▶ Stored data entries
+++

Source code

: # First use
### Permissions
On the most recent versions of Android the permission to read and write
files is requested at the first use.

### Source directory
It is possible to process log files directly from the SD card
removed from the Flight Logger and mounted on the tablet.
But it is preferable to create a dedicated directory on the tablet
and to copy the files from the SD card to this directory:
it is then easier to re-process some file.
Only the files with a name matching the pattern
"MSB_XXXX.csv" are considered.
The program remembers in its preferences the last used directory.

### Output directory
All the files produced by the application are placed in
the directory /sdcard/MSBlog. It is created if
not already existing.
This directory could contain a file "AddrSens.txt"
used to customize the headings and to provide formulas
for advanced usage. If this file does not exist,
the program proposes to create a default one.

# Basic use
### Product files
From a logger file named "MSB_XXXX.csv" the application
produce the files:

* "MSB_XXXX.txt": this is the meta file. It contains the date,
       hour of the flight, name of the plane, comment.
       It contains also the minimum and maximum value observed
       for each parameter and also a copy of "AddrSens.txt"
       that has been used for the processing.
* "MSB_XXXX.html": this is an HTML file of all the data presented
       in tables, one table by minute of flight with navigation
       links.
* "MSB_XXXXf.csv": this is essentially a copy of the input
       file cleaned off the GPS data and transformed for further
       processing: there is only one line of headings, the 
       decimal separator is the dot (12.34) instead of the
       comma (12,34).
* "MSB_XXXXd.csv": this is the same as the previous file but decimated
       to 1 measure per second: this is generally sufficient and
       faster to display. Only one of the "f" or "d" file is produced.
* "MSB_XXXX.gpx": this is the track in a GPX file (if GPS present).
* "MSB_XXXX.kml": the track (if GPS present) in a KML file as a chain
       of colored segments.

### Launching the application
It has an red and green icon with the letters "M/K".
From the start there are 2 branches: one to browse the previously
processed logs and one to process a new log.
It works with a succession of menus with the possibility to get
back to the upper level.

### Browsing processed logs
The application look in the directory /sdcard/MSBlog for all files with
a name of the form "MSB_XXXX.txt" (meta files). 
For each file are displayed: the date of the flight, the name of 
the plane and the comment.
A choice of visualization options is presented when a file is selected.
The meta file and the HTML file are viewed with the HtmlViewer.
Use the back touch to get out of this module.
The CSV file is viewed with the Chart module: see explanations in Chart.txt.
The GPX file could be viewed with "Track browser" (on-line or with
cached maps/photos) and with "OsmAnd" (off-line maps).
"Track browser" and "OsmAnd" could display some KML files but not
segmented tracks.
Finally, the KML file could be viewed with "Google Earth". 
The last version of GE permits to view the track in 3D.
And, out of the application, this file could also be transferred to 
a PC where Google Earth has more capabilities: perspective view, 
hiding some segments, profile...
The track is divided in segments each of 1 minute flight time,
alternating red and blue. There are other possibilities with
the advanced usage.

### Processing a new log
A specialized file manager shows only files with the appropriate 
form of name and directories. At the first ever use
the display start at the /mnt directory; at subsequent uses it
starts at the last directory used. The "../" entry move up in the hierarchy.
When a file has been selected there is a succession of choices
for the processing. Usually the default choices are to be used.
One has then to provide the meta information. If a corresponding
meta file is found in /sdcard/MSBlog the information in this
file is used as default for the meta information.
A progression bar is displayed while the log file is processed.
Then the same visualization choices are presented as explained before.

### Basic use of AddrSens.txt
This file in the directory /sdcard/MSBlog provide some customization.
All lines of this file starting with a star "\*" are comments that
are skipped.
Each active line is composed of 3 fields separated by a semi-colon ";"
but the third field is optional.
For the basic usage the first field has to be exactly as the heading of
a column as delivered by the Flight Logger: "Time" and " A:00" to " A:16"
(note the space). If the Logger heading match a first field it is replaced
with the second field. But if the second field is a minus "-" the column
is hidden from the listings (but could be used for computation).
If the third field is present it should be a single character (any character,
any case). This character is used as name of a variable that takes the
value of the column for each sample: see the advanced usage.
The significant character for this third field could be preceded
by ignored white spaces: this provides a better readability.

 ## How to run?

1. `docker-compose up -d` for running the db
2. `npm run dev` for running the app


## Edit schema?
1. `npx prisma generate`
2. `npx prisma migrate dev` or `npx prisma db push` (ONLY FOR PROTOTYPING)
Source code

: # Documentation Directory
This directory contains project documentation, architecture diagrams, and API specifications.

+++

▶ What this task involves
Check the data for the word "been" and pull out the lines that have it.

▶ Response
       that has been used for the processing.
When a file has been selected there is a succession of choices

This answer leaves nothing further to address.